In today’s NY Post, Jonah Goldberg does a good job (better than I have done) examining the issues of reporting exaggeration and rumor in the heat of crisis in Katrina.
He did not use this deflation of the scale of the horror — as others have — as an opportunity to make it seem as if the disaster and thus the response to it weren’t so bad, after all. No, he leaves all the responsible on the hook, not just media and also local officials but also his guy, Bush:
The president isn’t blameless either. The initial response to Katrina was a mess. We’ll have plenty of time to debate how much of a mess and who was responsible. But it’s a political fact that when the media was hysterical and local leadership behaving abysmally, Bush did not successfully impose order. That’s something he’d have to do in the wake of terrorist attack, and it’s something he should have done with Katrina.
Let’s hope lessons were learned all around.
There are, indeed, lessons to be learned all around and that is where we need to keep our focus.
At a media blatherfest I attended yesterday (more on that later), the talk turned, as it inevitably does at such events, to who’s more trustworthy: Big-media folks thinks they’re trustworthy and they hint that bloggers aren’t; bloggers remind big-media types that a huge hunk of their (former) audience does not trust them and they argue that they have a better means of correction. There was also talk about the need for journalism to stop acting as if it is always right and owns the truth when, in fact, there is far more ambiguity and uncertainty and error than they’ve admitted and the public needs to be — if they aren’t already! — attuned to recognizing the mistakes that come in the fog of war.
But in the case of Katrina — and in spite of very good reporting and commentary across media — it’s still true that everybody messed up, everybody (myself included; Goldberg includes himself as well) bought the exaggerations as news.

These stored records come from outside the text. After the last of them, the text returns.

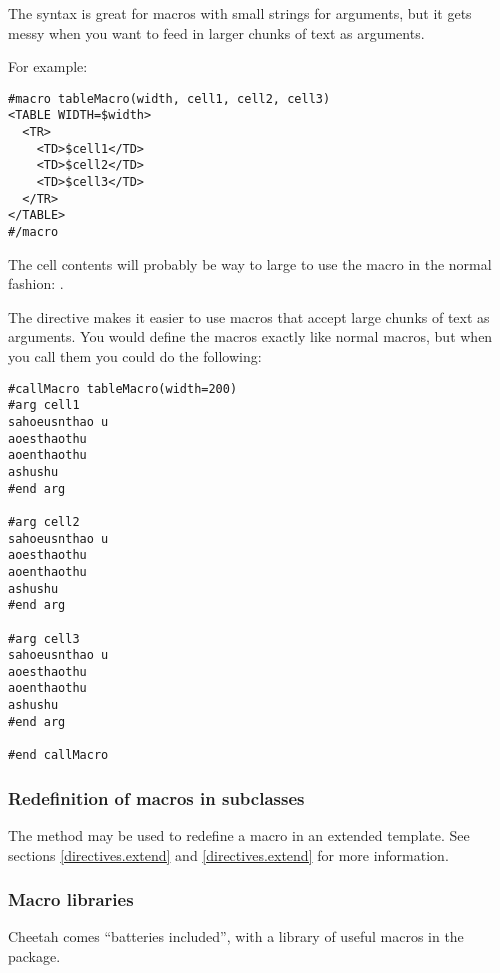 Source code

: The  syntax is great for macros with small strings for
arguments, but it gets messy when you want to feed in larger chunks of text as
arguments.  

For example:
\begin{verbatim}
#macro tableMacro(width, cell1, cell2, cell3)
<TABLE WIDTH=$width>
  <TR>
    <TD>$cell1</TD>
    <TD>$cell2</TD>
    <TD>$cell3</TD>
  </TR>
</TABLE>
#/macro
\end{verbatim}

The cell contents will probably be way to large to use the macro in the normal
fashion: .

The  directive makes it easier to use macros that accept
large chunks of text as arguments.  You would define the macros exactly like
normal macros, but when you call them you could do the following:

\begin{verbatim}
#callMacro tableMacro(width=200)
#arg cell1
sahoeusnthao u
aoesthaothu
aoenthaothu
ashushu
#end arg

#arg cell2
sahoeusnthao u
aoesthaothu
aoenthaothu
ashushu
#end arg

#arg cell3
sahoeusnthao u
aoesthaothu
aoenthaothu
ashushu
#end arg 

#end callMacro

\end{verbatim}


\subsubsection{Redefinition of macros in subclasses}
\label{directives.macros.redefine}

The  method may be used to
redefine a macro in an extended template.  See sections \ref{directives.extend}
and \ref{directives.extend} for more information.

\subsubsection{Macro libraries}
\label{directives.macros.libraries}

Cheetah comes ``batteries included'', with a library of useful macros in the
 package.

Some would say that had an impact on the response. It’s also reasonable to say that the response was all the more shocking because it wasn’t more decisive even in the face of all the Armageddon reports. But the truth, at this end of the day, is that the reporting was merely — as we say online — a presentation layer over the reality. And it was flawed.
What I keep trying to say (and I’ll stop now) is that I hope the debate about the coverage of the story — which needs to happen — will get in the way of the real story, of the lessons everyone needs to learn.